Interquartile range (IQR) and outlier detection
The interquartile range (IQR = Q3 - Q1) measures the spread of the central half of a distribution. It is more robust than the full range because it is not affected by extreme values. John Tukey's box-plot method uses the IQR to flag outliers:
- Mild outliers: values below Q1 - 1.5*IQR or above Q3 + 1.5*IQR.
- Extreme outliers: values below Q1 - 3*IQR or above Q3 + 3*IQR.
Five-number summary and IQR at a glance
| Statistic | Symbol | What it means |
|---|---|---|
| Minimum | Min | Smallest value in the dataset |
| First Quartile | Q1 | 25% of data falls below this value |
| Median | Q2 | 50% of data falls below this value (middle value) |
| Third Quartile | Q3 | 75% of data falls below this value |
| Maximum | Max | Largest value in the dataset |
| Interquartile Range | IQR | Q3 - Q1: spread of the middle 50% |
| Mild outlier fence | 1.5 x IQR | Values beyond Q1 - 1.5*IQR or Q3 + 1.5*IQR |
| Extreme outlier fence | 3 x IQR | Values beyond Q1 - 3*IQR or Q3 + 3*IQR |
Standard descriptive statistics produced from your dataset.
Frequently asked questions
What does Q3 mean in statistics?
Q3, the third quartile, is the value at the 75th percentile of a sorted dataset. Exactly 75% of data points fall at or below Q3 and 25% fall above it. It marks the right edge of the box in a box-and-whisker plot.
How is Q3 different from the mean or median?
The median (Q2) splits data exactly in half, and the mean is the arithmetic average of all values. Q3 specifically marks the 75% point. In a symmetric, bell-shaped distribution the median and mean are close together, and Q3 sits roughly 0.67 standard deviations above the mean. In a skewed distribution these measures can differ substantially.
Why does my textbook give a different Q3 than Excel?
Different quartile methods give different answers for the same dataset.

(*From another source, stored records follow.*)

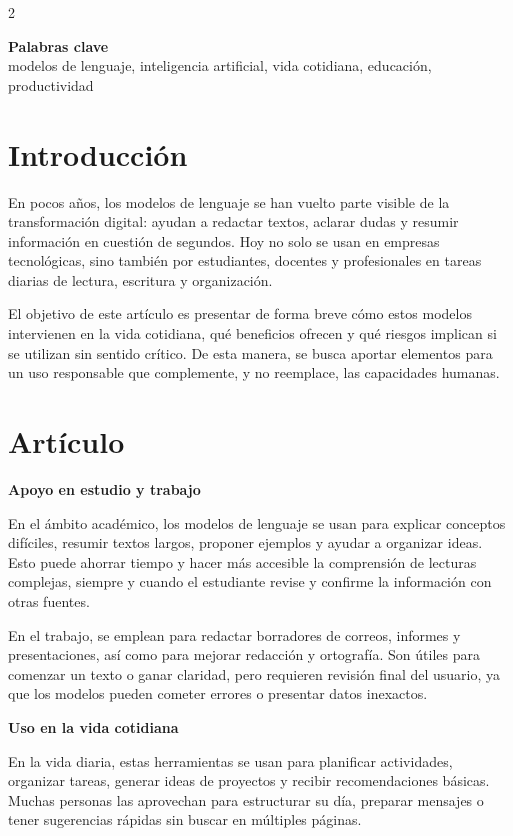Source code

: \documentclass[10pt,spanish,Letterpaper,openany]{book}
\let\origtextbf\textbf
\renewcommand{\textbf}[1]{{\color{textlinetitle}\origtextbf{#1}}}
\begin{document}
\begin {multicols}{2}

\textbf{Palabras clave}\\
modelos de lenguaje, inteligencia artificial, vida cotidiana, educación, productividad

\section{Introducción}\label{introducciuxf3n-13}

En pocos años, los modelos de lenguaje se han vuelto parte visible de la transformación digital: ayudan a redactar textos, aclarar dudas y resumir información en cuestión de segundos. Hoy no solo se usan en empresas tecnológicas, sino también por estudiantes, docentes y profesionales en tareas diarias de lectura, escritura y organización.

El objetivo de este artículo es presentar de forma breve cómo estos modelos intervienen en la vida cotidiana, qué beneficios ofrecen y qué riesgos implican si se utilizan sin sentido crítico. De esta manera, se busca aportar elementos para un uso responsable que complemente, y no reemplace, las capacidades humanas.

\section{Artículo}\label{artuxedculo-8}

\textbf{Apoyo en estudio y trabajo}

En el ámbito académico, los modelos de lenguaje se usan para explicar conceptos difíciles, resumir textos largos, proponer ejemplos y ayudar a organizar ideas. Esto puede ahorrar tiempo y hacer más accesible la comprensión de lecturas complejas, siempre y cuando el estudiante revise y confirme la información con otras fuentes.

En el trabajo, se emplean para redactar borradores de correos, informes y presentaciones, así como para mejorar redacción y ortografía. Son útiles para comenzar un texto o ganar claridad, pero requieren revisión final del usuario, ya que los modelos pueden cometer errores o presentar datos inexactos.

\textbf{Uso en la vida cotidiana}

En la vida diaria, estas herramientas se usan para planificar actividades, organizar tareas, generar ideas de proyectos y recibir recomendaciones básicas. Muchas personas las aprovechan para estructurar su día, preparar mensajes o tener sugerencias rápidas sin buscar en múltiples páginas.


\end{multicols}
\end{document}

Excel's QUARTILE and QUARTILE.INC functions use the inclusive method, QUARTILE.EXC uses interpolation, and most statistics textbooks use the exclusive (Tukey) method. For small datasets these methods can produce noticeably different values. This calculator lets you choose the method to match your software or textbook.
What is the interquartile range (IQR) used for?
The IQR (Q3 - Q1) measures the spread of the middle 50% of data. It is used to detect outliers (any value more than 1.5 times the IQR above Q3 or below Q1 is considered a potential outlier), to compare variability across datasets without being affected by extreme values, and as a building block for robust statistics like the median absolute deviation.
What is the five-number summary?
The five-number summary is a compact description of a dataset consisting of: the minimum, the first quartile (Q1), the median (Q2), the third quartile (Q3), and the maximum. These five numbers define the box-and-whisker plot. This calculator reports all five values along with the range and IQR.
How do I find Q3 for an odd number of data points?
With an odd number of data points (say n = 9), find the median - it is the single middle value. For the exclusive method, exclude that middle value and take the median of the four values to its right; that is Q3. For the inclusive method, include the median in the upper half (giving five values) and take their median. The two methods can give different results.
Can Q3 equal the maximum value?
Yes. If the top 25% of a dataset is dominated by a single repeated value (for example, a dataset where the top quarter of observations all equal 100), Q3 and the maximum can both equal that value. This often signals a ceiling effect or a heavily right-skewed distribution.